I’ve written a half-dozen columns detailing how Russia’s military intervention in Ukraine was planned and provoked by the West. The Russian invasion was with a military force intended not for conquest but to bring Ukraine to the negotiating table—which it did, resulting in the Istanbul negotiated agreements. Istanbul 2022 would have kept Ukraine intact and avoided well over a million subsequent Ukrainian deaths. But the U.S. and Britain directed Ukraine to instead wage war, and conditions now are much worse. Endlessly repeated mantras of “unprovoked” aggression and “full-scale invasion” can readily be proven false—but propagada does not operate by rational argument.
The framework of U.S. domination vs. Russian national security interests explains this thirty-year war. Disguised as democracy vs. autocracy, it is more accurately described as a global empire proclaiming its universalism versus other nations that endorse a multi-polar global vision.

Vladimir Putin
Unfortunately, the U.S. and its imperial parent Britain do not respect others’ national sovereignty, unless forced to do so. Examples: Did U.S. rulers learn anything from Vietnam—a twenty-year atrocity following the Tonkin Gulf false flag event to justify war? In Afghanistan, another twenty-year catastrophe, where we sponsored the Islamic jihadists: Did the U.S. learn anything? Destroying Iraq, after the U.S. lied about weapons of mass destruction: Did we learn anything? Destroying the most prosperous country in Africa, Libya, based on lies about Ghaddafi and lies to the U.N.? Helping to destroy Syria because of its links to Iran, the latter another target? Sixty years of cruel sanctions against Cuba: Why? And now, U.S. arms and funding make possible Israel’s ethnic cleansing and genocide in Palestine. Yet we are told that the U.S. is a force for the rule of law!

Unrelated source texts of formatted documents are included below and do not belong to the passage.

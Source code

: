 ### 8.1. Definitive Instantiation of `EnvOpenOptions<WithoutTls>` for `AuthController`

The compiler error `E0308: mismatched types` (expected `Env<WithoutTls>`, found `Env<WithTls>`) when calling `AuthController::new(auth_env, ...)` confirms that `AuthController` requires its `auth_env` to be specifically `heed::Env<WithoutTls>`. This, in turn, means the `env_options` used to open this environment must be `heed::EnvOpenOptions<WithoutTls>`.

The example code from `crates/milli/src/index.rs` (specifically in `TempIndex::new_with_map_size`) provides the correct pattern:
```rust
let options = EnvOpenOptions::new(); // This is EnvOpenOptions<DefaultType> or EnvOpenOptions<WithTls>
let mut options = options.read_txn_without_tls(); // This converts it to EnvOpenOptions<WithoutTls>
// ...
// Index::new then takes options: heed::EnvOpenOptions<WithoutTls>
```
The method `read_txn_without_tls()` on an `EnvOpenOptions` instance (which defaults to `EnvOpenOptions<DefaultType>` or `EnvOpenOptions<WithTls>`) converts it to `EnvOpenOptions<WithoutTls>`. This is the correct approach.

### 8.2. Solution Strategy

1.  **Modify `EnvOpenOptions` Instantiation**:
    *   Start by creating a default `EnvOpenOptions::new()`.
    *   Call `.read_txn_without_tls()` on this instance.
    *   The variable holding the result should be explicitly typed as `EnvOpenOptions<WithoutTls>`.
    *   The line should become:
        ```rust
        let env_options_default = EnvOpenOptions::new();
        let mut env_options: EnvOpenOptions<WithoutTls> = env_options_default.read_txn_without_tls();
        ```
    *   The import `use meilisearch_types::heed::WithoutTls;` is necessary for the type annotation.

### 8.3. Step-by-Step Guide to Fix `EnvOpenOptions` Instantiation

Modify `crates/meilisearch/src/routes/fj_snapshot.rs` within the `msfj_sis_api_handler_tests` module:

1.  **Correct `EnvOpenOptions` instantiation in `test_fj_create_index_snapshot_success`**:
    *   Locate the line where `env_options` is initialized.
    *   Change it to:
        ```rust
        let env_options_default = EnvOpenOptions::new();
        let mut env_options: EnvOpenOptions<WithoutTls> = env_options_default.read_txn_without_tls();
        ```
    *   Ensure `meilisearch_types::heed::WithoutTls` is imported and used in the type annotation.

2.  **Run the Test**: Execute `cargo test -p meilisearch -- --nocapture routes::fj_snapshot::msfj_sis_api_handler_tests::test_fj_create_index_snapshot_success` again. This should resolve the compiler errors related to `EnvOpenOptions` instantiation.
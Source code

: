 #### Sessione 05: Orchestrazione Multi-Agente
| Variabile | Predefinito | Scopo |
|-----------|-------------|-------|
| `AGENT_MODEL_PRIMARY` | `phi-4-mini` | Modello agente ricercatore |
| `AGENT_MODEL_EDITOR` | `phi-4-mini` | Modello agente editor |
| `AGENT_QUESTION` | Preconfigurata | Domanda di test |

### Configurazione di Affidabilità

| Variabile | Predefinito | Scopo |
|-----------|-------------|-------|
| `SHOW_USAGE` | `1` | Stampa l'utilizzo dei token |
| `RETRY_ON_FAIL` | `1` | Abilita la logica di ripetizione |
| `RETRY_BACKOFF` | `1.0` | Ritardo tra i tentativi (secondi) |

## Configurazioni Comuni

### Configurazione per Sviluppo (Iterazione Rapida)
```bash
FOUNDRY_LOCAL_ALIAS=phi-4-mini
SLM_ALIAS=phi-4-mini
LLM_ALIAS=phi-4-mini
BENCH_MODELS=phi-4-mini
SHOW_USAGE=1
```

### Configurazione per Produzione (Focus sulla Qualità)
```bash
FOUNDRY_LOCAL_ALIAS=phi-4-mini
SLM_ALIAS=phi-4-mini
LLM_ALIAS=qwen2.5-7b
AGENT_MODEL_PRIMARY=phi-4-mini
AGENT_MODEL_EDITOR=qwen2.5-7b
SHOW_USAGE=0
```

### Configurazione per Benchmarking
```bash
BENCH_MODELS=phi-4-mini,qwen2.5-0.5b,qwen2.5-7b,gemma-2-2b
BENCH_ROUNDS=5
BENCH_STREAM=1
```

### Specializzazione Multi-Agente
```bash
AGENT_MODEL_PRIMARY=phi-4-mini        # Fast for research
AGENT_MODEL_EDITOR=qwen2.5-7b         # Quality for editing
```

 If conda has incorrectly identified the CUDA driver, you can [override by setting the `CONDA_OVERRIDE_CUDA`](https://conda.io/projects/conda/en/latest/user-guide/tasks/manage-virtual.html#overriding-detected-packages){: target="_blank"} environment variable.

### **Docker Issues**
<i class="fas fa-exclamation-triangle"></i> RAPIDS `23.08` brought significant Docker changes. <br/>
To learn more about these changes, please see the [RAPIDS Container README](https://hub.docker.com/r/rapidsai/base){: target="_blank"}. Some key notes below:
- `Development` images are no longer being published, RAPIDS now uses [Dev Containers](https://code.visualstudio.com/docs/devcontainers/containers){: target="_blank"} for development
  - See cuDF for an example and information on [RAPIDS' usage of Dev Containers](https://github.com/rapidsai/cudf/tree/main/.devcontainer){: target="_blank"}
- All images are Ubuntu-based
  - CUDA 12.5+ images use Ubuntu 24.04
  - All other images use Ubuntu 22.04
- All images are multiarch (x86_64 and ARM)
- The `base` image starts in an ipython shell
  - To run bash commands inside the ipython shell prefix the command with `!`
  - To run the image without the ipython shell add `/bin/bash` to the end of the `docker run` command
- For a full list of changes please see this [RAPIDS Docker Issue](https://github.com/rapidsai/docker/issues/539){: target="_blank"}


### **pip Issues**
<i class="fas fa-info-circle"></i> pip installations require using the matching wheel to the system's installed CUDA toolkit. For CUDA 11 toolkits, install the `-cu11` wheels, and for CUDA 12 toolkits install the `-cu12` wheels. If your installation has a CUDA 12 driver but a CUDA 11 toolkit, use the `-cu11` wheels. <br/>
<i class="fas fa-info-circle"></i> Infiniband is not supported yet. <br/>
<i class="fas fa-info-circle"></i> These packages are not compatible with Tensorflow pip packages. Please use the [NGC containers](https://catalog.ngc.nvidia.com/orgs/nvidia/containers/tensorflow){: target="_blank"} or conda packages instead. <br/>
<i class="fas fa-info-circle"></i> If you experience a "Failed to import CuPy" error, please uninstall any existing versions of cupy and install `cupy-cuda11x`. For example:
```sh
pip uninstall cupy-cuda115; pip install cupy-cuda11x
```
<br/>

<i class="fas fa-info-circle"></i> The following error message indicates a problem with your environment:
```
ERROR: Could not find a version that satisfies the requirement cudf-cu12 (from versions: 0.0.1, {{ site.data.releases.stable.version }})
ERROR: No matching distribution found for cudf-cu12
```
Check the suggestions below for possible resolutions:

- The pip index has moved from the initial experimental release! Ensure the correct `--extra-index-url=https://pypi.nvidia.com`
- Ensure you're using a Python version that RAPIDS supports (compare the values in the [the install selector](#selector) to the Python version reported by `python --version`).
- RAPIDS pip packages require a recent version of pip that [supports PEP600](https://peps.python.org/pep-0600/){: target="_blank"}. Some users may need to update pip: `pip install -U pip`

Russia-gate was another elaborate fraud, concocted to distract from a bad candidate and a bad political campaign and especially to distract from the threat of rapprochement with Russia. I wish I had challenged earlier this propaganda campaign that helped prepare us for war with Russia.
Now, our rulers threaten war on China. False assumptions of U.S. superiority persist.
Propaganda: when everyone thinks the same, no one is thinking. When did you last read or hear in mainstream media a discussion of the security concerns of a U.S. adversary? There is no such discussion, because the conflict is framed as one of good versus evil—an appeal to emotions, not rational argument. But when our side does this, it is not propaganda but public relations.
Aristotle argued that democracy leads to tyranny. Look at our deep class division! This oligarchic process is advanced by propaganda. As Malcolm X told his audience: “You’ve been hoodwinked. You’ve been tricked. You’ve been bamboozled.”
I’ll end with recommending online sources outside the mainstream:
• Locally, Vets for Peace and WAMM newsletters
• “Neutrality Studies” interviews by Pascal Lottaz
• Interviews on “Judging Freedom” by Andrew Napolitano
• Interviews and discussion of propaganda by Glenn Diesen
• Jeffrey Sachs on numerous platforms
• Nima Alkorshid interviews at “Dialogue Works”
• Max Blumenthal at “The Grayzone”
• Peter Korotaev at “Events in Ukraine”
These are brilliant critical voices amidst a flood of war propaganda.
So long as the U.S. pretends it can finance its global empire, there will not be peace. My hopes for reversal are on a U.S. financial crisis and contraction—forcing retreat and reconstruction.
Southside Pride Note: We support an immediate ceasefire and a plebiscite to allow the people of affected provinces to decide if they want to be part of Ukraine or Russia.